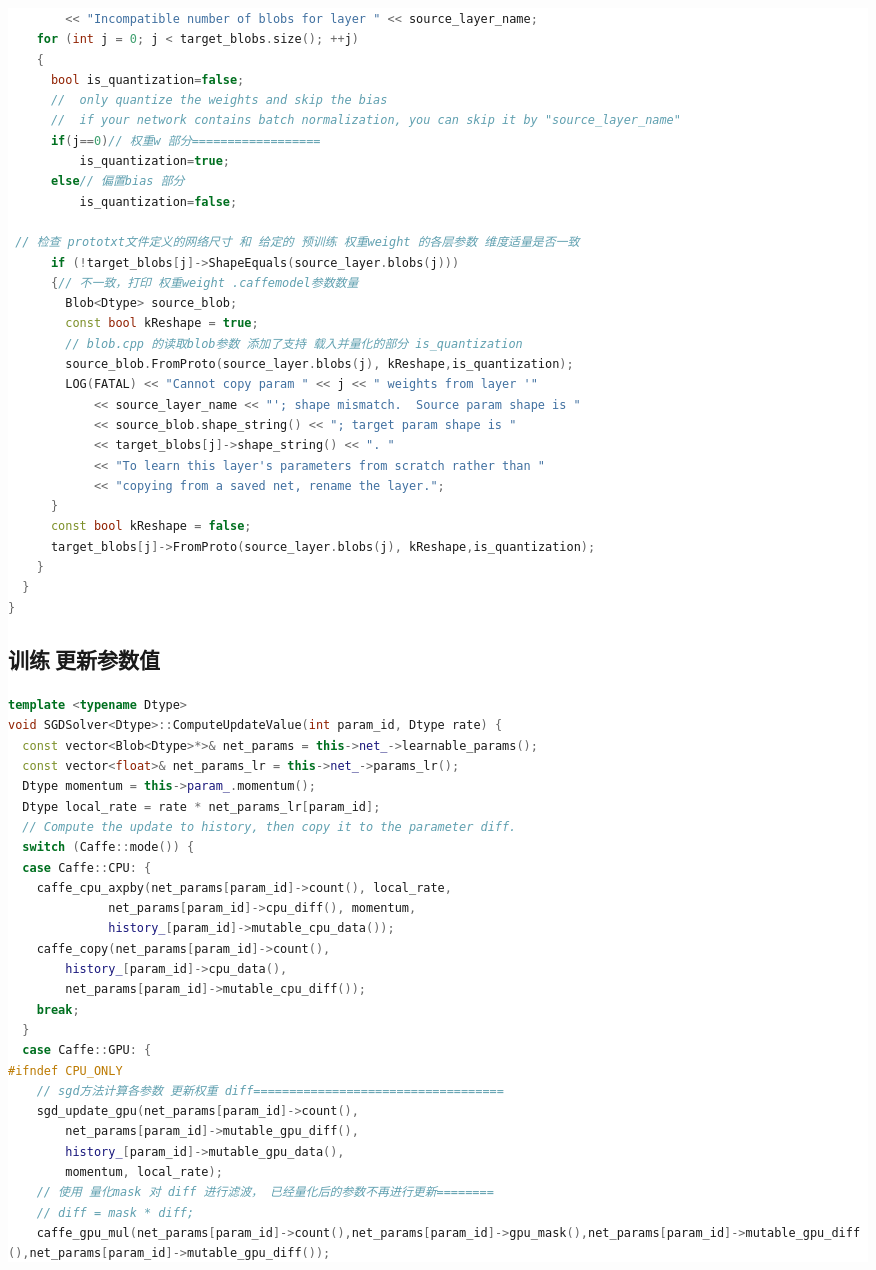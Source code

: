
 ```cpp
        << "Incompatible number of blobs for layer " << source_layer_name;
    for (int j = 0; j < target_blobs.size(); ++j) 
    {
      bool is_quantization=false;
      //  only quantize the weights and skip the bias
      //  if your network contains batch normalization, you can skip it by "source_layer_name"
      if(j==0)// 权重w 部分==================
	      is_quantization=true;
      else// 偏置bias 部分
	      is_quantization=false;
		  
 // 检查 prototxt文件定义的网络尺寸 和 给定的 预训练 权重weight 的各层参数 维度适量是否一致
      if (!target_blobs[j]->ShapeEquals(source_layer.blobs(j))) 
	  {// 不一致，打印 权重weight .caffemodel参数数量
        Blob<Dtype> source_blob;
        const bool kReshape = true;
		// blob.cpp 的读取blob参数 添加了支持 载入并量化的部分 is_quantization
        source_blob.FromProto(source_layer.blobs(j), kReshape,is_quantization);
        LOG(FATAL) << "Cannot copy param " << j << " weights from layer '"
            << source_layer_name << "'; shape mismatch.  Source param shape is "
            << source_blob.shape_string() << "; target param shape is "
            << target_blobs[j]->shape_string() << ". "
            << "To learn this layer's parameters from scratch rather than "
            << "copying from a saved net, rename the layer.";
      }
      const bool kReshape = false;
      target_blobs[j]->FromProto(source_layer.blobs(j), kReshape,is_quantization);
    }
  }
}
```

## 训练 更新参数值

```cpp
template <typename Dtype>
void SGDSolver<Dtype>::ComputeUpdateValue(int param_id, Dtype rate) {
  const vector<Blob<Dtype>*>& net_params = this->net_->learnable_params();
  const vector<float>& net_params_lr = this->net_->params_lr();
  Dtype momentum = this->param_.momentum();
  Dtype local_rate = rate * net_params_lr[param_id];
  // Compute the update to history, then copy it to the parameter diff.
  switch (Caffe::mode()) {
  case Caffe::CPU: {
    caffe_cpu_axpby(net_params[param_id]->count(), local_rate,
              net_params[param_id]->cpu_diff(), momentum,
              history_[param_id]->mutable_cpu_data());
    caffe_copy(net_params[param_id]->count(),
        history_[param_id]->cpu_data(),
        net_params[param_id]->mutable_cpu_diff());
    break;
  }
  case Caffe::GPU: {
#ifndef CPU_ONLY
    // sgd方法计算各参数 更新权重 diff===================================
    sgd_update_gpu(net_params[param_id]->count(),
        net_params[param_id]->mutable_gpu_diff(),
        history_[param_id]->mutable_gpu_data(),
        momentum, local_rate);
    // 使用 量化mask 对 diff 进行滤波， 已经量化后的参数不再进行更新========
    // diff = mask * diff;
    caffe_gpu_mul(net_params[param_id]->count(),net_params[param_id]->gpu_mask(),net_params[param_id]->mutable_gpu_diff(),net_params[param_id]->mutable_gpu_diff());
```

**What you will do:**
Please retype the records above exactly, excluding every picture.

**Worked solution:**
Source code

:
 ```cpp
        << "Incompatible number of blobs for layer " << source_layer_name;
    for (int j = 0; j < target_blobs.size(); ++j) 
    {
      bool is_quantization=false;
      //  only quantize the weights and skip the bias
      //  if your network contains batch normalization, you can skip it by "source_layer_name"
      if(j==0)// 权重w 部分==================
	      is_quantization=true;
      else// 偏置bias 部分
	      is_quantization=false;
		  
 // 检查 prototxt文件定义的网络尺寸 和 给定的 预训练 权重weight 的各层参数 维度适量是否一致
      if (!target_blobs[j]->ShapeEquals(source_layer.blobs(j))) 
	  {// 不一致，打印 权重weight .caffemodel参数数量
        Blob<Dtype> source_blob;
        const bool kReshape = true;
		// blob.cpp 的读取blob参数 添加了支持 载入并量化的部分 is_quantization
        source_blob.FromProto(source_layer.blobs(j), kReshape,is_quantization);
        LOG(FATAL) << "Cannot copy param " << j << " weights from layer '"
            << source_layer_name << "'; shape mismatch.  Source param shape is "
            << source_blob.shape_string() << "; target param shape is "
            << target_blobs[j]->shape_string() << ". "
            << "To learn this layer's parameters from scratch rather than "
            << "copying from a saved net, rename the layer.";
      }
      const bool kReshape = false;
      target_blobs[j]->FromProto(source_layer.blobs(j), kReshape,is_quantization);
    }
  }
}
```

## 训练 更新参数值

```cpp
template <typename Dtype>
void SGDSolver<Dtype>::ComputeUpdateValue(int param_id, Dtype rate) {
  const vector<Blob<Dtype>*>& net_params = this->net_->learnable_params();
  const vector<float>& net_params_lr = this->net_->params_lr();
  Dtype momentum = this->param_.momentum();
  Dtype local_rate = rate * net_params_lr[param_id];
  // Compute the update to history, then copy it to the parameter diff.
  switch (Caffe::mode()) {
  case Caffe::CPU: {
    caffe_cpu_axpby(net_params[param_id]->count(), local_rate,
              net_params[param_id]->cpu_diff(), momentum,
              history_[param_id]->mutable_cpu_data());
    caffe_copy(net_params[param_id]->count(),
        history_[param_id]->cpu_data(),
        net_params[param_id]->mutable_cpu_diff());
    break;
  }
  case Caffe::GPU: {
#ifndef CPU_ONLY
    // sgd方法计算各参数 更新权重 diff===================================
    sgd_update_gpu(net_params[param_id]->count(),
        net_params[param_id]->mutable_gpu_diff(),
        history_[param_id]->mutable_gpu_data(),
        momentum, local_rate);
    // 使用 量化mask 对 diff 进行滤波， 已经量化后的参数不再进行更新========
    // diff = mask * diff;
    caffe_gpu_mul(net_params[param_id]->count(),net_params[param_id]->gpu_mask(),net_params[param_id]->mutable_gpu_diff(),net_params[param_id]->mutable_gpu_diff());
```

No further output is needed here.